→ **Brief**
Copy out once more, exactly, the line with "- Si accede" and all the lines after it, up to the last line of the data.

→ **Exercise input**
%%

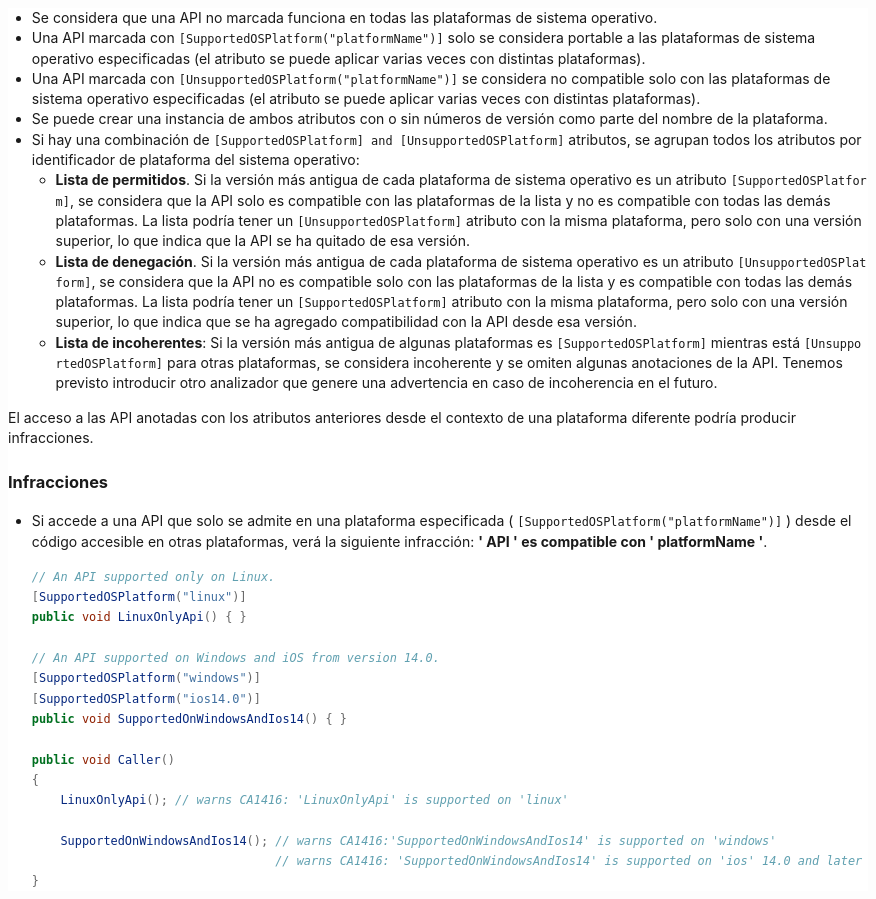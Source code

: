 - Se considera que una API no marcada funciona en todas las plataformas de sistema operativo.
- Una API marcada con `[SupportedOSPlatform("platformName")]` solo se considera portable a las plataformas de sistema operativo especificadas (el atributo se puede aplicar varias veces con distintas plataformas).
- Una API marcada con `[UnsupportedOSPlatform("platformName")]` se considera no compatible solo con las plataformas de sistema operativo especificadas (el atributo se puede aplicar varias veces con distintas plataformas).
- Se puede crear una instancia de ambos atributos con o sin números de versión como parte del nombre de la plataforma.
- Si hay una combinación de `[SupportedOSPlatform] and [UnsupportedOSPlatform]` atributos, se agrupan todos los atributos por identificador de plataforma del sistema operativo:
  - **Lista de permitidos**. Si la versión más antigua de cada plataforma de sistema operativo es un atributo `[SupportedOSPlatform]`, se considera que la API solo es compatible con las plataformas de la lista y no es compatible con todas las demás plataformas. La lista podría tener un `[UnsupportedOSPlatform]` atributo con la misma plataforma, pero solo con una versión superior, lo que indica que la API se ha quitado de esa versión.
  - **Lista de denegación**. Si la versión más antigua de cada plataforma de sistema operativo es un atributo `[UnsupportedOSPlatform]`, se considera que la API no es compatible solo con las plataformas de la lista y es compatible con todas las demás plataformas. La lista podría tener un `[SupportedOSPlatform]` atributo con la misma plataforma, pero solo con una versión superior, lo que indica que se ha agregado compatibilidad con la API desde esa versión.
  - **Lista de incoherentes**: Si la versión más antigua de algunas plataformas es `[SupportedOSPlatform]` mientras está `[UnsupportedOSPlatform]` para otras plataformas, se considera incoherente y se omiten algunas anotaciones de la API. Tenemos previsto introducir otro analizador que genere una advertencia en caso de incoherencia en el futuro.

El acceso a las API anotadas con los atributos anteriores desde el contexto de una plataforma diferente podría producir infracciones.

### <a name="violations"></a>Infracciones

- Si accede a una API que solo se admite en una plataforma especificada ( `[SupportedOSPlatform("platformName")]` ) desde el código accesible en otras plataformas, verá la siguiente infracción: **' API ' es compatible con ' platformName '**.

  ```csharp
  // An API supported only on Linux.
  [SupportedOSPlatform("linux")]
  public void LinuxOnlyApi() { }

  // An API supported on Windows and iOS from version 14.0.
  [SupportedOSPlatform("windows")]
  [SupportedOSPlatform("ios14.0")]
  public void SupportedOnWindowsAndIos14() { }

  public void Caller()
  {
      LinuxOnlyApi(); // warns CA1416: 'LinuxOnlyApi' is supported on 'linux'

      SupportedOnWindowsAndIos14(); // warns CA1416:'SupportedOnWindowsAndIos14' is supported on 'windows'
                                    // warns CA1416: 'SupportedOnWindowsAndIos14' is supported on 'ios' 14.0 and later
  }

  ```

%%

→ **Task result**
- Si accede a una API que solo se admite en una plataforma especificada ( `[SupportedOSPlatform("platformName")]` ) desde el código accesible en otras plataformas, verá la siguiente infracción: **' API ' es compatible con ' platformName '**.

  ```csharp
  // An API supported only on Linux.
  [SupportedOSPlatform("linux")]
  public void LinuxOnlyApi() { }

  // An API supported on Windows and iOS from version 14.0.
  [SupportedOSPlatform("windows")]
  [SupportedOSPlatform("ios14.0")]
  public void SupportedOnWindowsAndIos14() { }

  public void Caller()
  {
      LinuxOnlyApi(); // warns CA1416: 'LinuxOnlyApi' is supported on 'linux'

      SupportedOnWindowsAndIos14(); // warns CA1416:'SupportedOnWindowsAndIos14' is supported on 'windows'
                                    // warns CA1416: 'SupportedOnWindowsAndIos14' is supported on 'ios' 14.0 and later
  }

  ```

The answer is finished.